Dari hasil penyelidikan, tim kemudian mendatangi rumah RH di Jalan Tegal Sari, Desa Pematang Obo, Kecamatan Bathin Solapan. RH berhasil diamankan bersama satu helai baju yang diduga digunakan saat melakukan pencurian.

Dari hasil pemeriksaan awal, RH mengakui telah melakukan pencurian sepeda motor dan HP tersebut. Barang hasil curian kemudian dijual kepada P dengan harga Rp1 juta.

Polisi selanjutnya melakukan pengembangan dan berhasil mengamankan P di kediamannya di Desa Air Kulim.
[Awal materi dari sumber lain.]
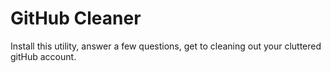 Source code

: # GitHub Cleaner

Install this utility, answer a few questions, get to cleaning out your cluttered gitHub account.
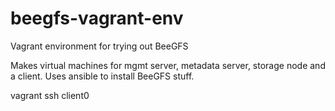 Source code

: # beegfs-vagrant-env
Vagrant environment for trying out BeeGFS

Makes virtual machines for mgmt server, metadata server, storage node and a client.
Uses ansible to install BeeGFS stuff.

  vagrant ssh client0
Kepada penyidik, P mengakui telah membeli barang tersebut dan kemudian menjualnya kembali kepada seorang berinisial N yang saat ini masih dalam pencarian (DPO) dengan harga Rp2 juta.

Dalam perkara ini, polisi turut mengamankan sejumlah barang bukti, di antaranya satu lembar STNK sepeda motor Honda Beat Sporty, satu unit flashdisk USB, serta satu helai baju yang diduga digunakan saat kejadian.

Kedua terduga pelaku beserta barang bukti kemudian dibawa ke Satreskrim Polres Bengkalis untuk menjalani pemeriksaan dan proses hukum lebih lanjut.

Atas perbuatannya, para terduga pelaku diproses berdasarkan ketentuan hukum yang berlaku terkait dugaan tindak pidana pencurian dan/atau penadahan.

Kasatreskrim Polres Bengkalis menegaskan bahwa pihaknya masih melakukan pendalaman terhadap perkara tersebut, termasuk mengejar pihak lain yang diduga terlibat dalam rangkaian jual beli barang hasil kejahatan.